Task details: What is needed is an exact repetition of the lines below, from the first one through the one holding "Category: [graphics](/api_reference?id=graphics)", with no pictures and nothing else.

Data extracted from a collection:
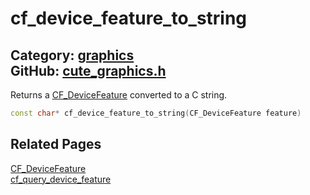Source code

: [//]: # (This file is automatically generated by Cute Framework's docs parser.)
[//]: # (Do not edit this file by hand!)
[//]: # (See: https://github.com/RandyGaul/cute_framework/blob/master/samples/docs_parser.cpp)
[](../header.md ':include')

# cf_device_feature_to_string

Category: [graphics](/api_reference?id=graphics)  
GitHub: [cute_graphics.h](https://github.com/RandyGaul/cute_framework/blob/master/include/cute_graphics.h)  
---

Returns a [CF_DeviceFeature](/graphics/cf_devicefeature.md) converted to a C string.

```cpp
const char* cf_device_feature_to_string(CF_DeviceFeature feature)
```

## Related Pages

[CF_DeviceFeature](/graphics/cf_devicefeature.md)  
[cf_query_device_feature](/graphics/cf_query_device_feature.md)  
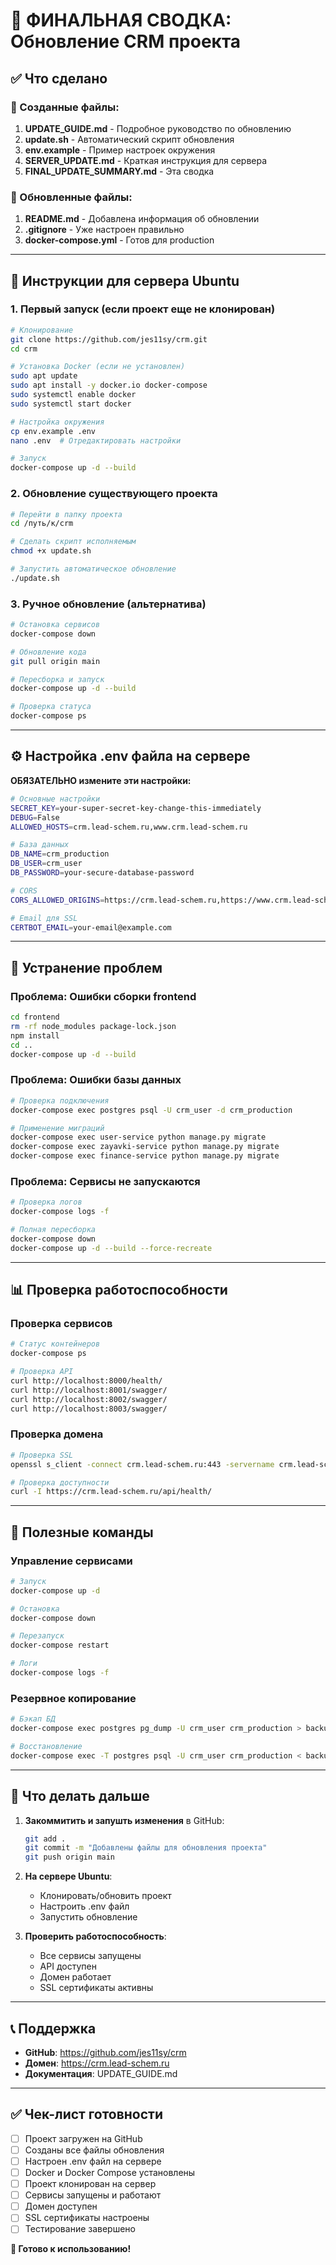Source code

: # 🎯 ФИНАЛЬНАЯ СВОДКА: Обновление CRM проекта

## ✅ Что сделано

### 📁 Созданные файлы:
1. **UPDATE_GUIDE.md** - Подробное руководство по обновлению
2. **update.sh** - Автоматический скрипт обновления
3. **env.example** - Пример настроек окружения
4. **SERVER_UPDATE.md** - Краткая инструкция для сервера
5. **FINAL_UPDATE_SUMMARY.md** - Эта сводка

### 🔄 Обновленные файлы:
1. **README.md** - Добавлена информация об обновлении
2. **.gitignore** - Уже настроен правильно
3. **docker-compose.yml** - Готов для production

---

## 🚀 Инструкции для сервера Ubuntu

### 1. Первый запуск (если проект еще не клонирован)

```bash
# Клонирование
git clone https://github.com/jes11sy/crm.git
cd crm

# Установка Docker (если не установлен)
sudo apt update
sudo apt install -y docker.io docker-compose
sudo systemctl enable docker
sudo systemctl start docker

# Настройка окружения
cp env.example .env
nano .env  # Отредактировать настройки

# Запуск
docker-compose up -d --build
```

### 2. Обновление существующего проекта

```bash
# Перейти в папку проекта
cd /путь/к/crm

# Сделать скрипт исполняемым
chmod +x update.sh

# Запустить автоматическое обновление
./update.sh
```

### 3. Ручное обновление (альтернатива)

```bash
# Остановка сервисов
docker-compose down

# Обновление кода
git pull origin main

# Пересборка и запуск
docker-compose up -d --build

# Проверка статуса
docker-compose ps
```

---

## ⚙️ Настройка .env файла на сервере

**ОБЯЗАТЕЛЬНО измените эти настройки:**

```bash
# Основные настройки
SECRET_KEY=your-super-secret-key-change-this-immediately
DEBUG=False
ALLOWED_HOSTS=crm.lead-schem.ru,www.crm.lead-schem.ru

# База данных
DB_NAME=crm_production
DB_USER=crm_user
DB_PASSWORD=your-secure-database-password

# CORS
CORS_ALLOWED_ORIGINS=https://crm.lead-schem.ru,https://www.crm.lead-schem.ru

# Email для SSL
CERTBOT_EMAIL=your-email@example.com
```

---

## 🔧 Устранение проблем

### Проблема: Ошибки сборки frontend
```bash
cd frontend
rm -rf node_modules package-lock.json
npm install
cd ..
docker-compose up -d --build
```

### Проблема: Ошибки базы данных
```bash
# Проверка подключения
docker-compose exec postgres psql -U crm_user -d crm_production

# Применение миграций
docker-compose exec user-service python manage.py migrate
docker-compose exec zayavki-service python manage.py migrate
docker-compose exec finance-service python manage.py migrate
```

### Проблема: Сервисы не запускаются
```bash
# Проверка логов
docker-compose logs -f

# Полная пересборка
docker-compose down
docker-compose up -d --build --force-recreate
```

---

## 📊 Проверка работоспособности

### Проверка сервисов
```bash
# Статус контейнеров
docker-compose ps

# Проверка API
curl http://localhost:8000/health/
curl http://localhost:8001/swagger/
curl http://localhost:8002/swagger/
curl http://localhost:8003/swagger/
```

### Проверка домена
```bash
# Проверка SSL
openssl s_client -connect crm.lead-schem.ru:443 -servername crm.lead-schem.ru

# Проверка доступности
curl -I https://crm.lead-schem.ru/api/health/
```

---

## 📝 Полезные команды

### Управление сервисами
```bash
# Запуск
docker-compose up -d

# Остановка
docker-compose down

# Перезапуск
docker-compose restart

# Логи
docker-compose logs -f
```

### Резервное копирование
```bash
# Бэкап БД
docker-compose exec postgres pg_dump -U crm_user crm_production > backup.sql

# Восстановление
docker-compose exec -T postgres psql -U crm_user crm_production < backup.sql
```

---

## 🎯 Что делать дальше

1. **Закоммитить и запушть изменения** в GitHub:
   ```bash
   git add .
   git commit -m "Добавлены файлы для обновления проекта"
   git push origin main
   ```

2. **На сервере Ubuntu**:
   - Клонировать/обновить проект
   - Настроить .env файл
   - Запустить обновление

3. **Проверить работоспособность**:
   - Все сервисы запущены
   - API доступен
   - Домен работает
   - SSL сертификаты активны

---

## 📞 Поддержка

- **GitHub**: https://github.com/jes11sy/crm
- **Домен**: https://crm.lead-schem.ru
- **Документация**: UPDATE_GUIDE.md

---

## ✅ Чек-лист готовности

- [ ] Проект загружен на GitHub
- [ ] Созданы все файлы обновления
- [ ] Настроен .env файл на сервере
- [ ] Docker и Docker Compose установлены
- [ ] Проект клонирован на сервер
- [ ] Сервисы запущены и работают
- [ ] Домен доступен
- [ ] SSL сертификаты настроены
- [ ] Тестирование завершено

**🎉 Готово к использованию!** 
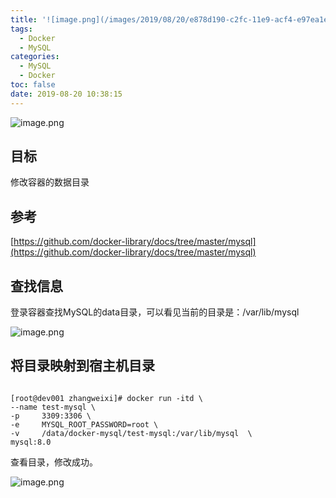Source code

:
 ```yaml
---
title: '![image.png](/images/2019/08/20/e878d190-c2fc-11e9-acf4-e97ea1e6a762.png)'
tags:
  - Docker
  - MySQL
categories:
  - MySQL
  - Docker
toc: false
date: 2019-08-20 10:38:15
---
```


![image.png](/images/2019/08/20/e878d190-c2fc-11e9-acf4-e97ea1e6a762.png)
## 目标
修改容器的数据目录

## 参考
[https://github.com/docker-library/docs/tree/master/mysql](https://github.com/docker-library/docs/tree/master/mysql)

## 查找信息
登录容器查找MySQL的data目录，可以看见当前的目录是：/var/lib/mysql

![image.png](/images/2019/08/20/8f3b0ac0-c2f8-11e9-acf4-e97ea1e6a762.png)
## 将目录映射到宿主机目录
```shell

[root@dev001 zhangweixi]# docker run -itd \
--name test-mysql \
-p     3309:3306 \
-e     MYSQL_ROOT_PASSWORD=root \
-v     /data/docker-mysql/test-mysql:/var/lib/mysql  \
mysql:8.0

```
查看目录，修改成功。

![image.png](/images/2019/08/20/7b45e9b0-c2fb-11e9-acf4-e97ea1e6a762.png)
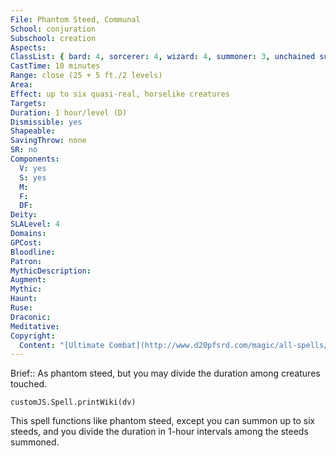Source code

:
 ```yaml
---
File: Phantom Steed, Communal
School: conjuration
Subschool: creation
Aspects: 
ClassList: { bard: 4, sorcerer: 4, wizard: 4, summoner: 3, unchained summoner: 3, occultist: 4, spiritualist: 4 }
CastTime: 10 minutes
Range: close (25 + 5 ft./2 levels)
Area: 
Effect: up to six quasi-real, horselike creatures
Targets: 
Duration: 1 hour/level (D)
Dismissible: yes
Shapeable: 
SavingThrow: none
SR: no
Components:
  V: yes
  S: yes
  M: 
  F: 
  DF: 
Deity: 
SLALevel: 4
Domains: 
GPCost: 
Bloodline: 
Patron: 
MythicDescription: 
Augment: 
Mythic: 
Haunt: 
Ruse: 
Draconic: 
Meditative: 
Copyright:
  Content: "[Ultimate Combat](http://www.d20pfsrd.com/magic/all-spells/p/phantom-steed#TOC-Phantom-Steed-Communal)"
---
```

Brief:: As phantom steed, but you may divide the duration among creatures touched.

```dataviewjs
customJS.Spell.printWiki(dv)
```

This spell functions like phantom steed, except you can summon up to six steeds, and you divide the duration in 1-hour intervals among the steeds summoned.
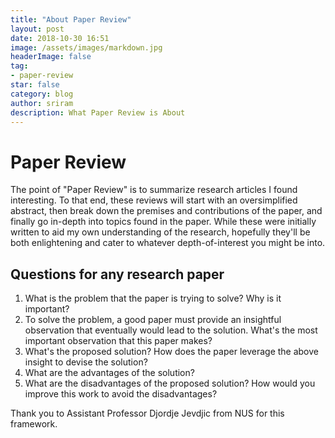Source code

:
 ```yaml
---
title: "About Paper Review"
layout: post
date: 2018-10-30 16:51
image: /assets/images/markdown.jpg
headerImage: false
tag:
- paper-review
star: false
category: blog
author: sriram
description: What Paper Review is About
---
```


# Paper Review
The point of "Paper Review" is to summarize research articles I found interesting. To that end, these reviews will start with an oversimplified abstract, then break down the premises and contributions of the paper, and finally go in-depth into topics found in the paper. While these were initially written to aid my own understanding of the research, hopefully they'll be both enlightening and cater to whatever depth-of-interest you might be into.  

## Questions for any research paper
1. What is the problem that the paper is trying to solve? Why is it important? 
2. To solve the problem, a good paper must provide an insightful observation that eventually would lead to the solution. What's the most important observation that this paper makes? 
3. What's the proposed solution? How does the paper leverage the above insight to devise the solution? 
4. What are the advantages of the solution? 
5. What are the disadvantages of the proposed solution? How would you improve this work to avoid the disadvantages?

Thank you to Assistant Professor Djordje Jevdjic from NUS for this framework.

Expected output:
Source code

: [//]: # (This file is automatically generated by Cute Framework's docs parser.)
[//]: # (Do not edit this file by hand!)
[//]: # (See: https://github.com/RandyGaul/cute_framework/blob/master/samples/docs_parser.cpp)
[](../header.md ':include')

# cf_device_feature_to_string

Category: [graphics](/api_reference?id=graphics)  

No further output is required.